=== PROVIDED MATERIAL ===
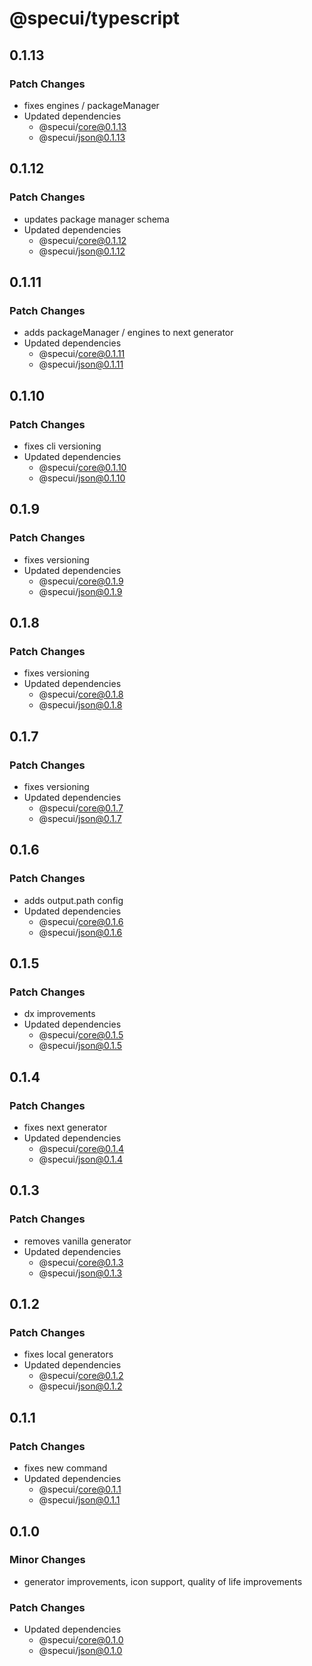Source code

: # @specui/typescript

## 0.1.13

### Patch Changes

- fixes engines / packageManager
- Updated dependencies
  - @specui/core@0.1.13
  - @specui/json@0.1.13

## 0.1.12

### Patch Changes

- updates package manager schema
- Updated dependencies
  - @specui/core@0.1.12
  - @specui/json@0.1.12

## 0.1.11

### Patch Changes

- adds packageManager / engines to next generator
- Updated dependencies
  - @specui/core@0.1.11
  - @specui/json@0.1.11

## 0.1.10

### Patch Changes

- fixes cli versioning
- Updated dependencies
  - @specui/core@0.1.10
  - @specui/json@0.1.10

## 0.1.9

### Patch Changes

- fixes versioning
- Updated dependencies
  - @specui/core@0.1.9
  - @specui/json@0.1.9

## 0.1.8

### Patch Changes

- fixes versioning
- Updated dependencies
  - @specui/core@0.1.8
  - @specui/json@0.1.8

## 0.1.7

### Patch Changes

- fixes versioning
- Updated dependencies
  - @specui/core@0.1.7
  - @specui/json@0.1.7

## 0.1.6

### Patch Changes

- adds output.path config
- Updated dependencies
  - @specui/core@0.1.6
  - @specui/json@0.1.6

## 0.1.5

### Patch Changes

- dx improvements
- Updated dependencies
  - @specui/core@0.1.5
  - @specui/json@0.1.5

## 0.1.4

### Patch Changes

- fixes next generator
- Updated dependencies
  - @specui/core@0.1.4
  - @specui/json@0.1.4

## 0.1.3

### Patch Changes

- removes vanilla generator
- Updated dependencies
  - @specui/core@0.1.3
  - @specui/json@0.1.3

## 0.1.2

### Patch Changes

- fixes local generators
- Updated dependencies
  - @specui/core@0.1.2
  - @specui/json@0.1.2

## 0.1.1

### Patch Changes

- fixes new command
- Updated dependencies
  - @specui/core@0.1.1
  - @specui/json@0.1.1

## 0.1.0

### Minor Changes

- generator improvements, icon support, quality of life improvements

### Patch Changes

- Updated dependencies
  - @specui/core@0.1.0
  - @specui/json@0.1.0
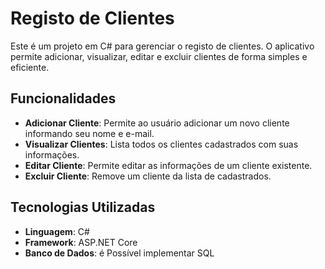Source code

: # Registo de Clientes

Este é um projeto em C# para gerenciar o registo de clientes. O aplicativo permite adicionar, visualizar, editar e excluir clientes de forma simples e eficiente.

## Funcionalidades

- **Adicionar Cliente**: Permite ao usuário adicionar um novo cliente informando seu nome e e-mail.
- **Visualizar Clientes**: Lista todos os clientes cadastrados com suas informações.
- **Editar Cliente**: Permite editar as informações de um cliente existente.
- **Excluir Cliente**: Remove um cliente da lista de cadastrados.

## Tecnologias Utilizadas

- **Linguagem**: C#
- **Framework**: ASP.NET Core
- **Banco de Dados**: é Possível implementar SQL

=== BRIEF ===
Determine the number of lines in the entries that hold the string "editar"; write that number and nothing else.

=== REPLY TO THE TASK ===
2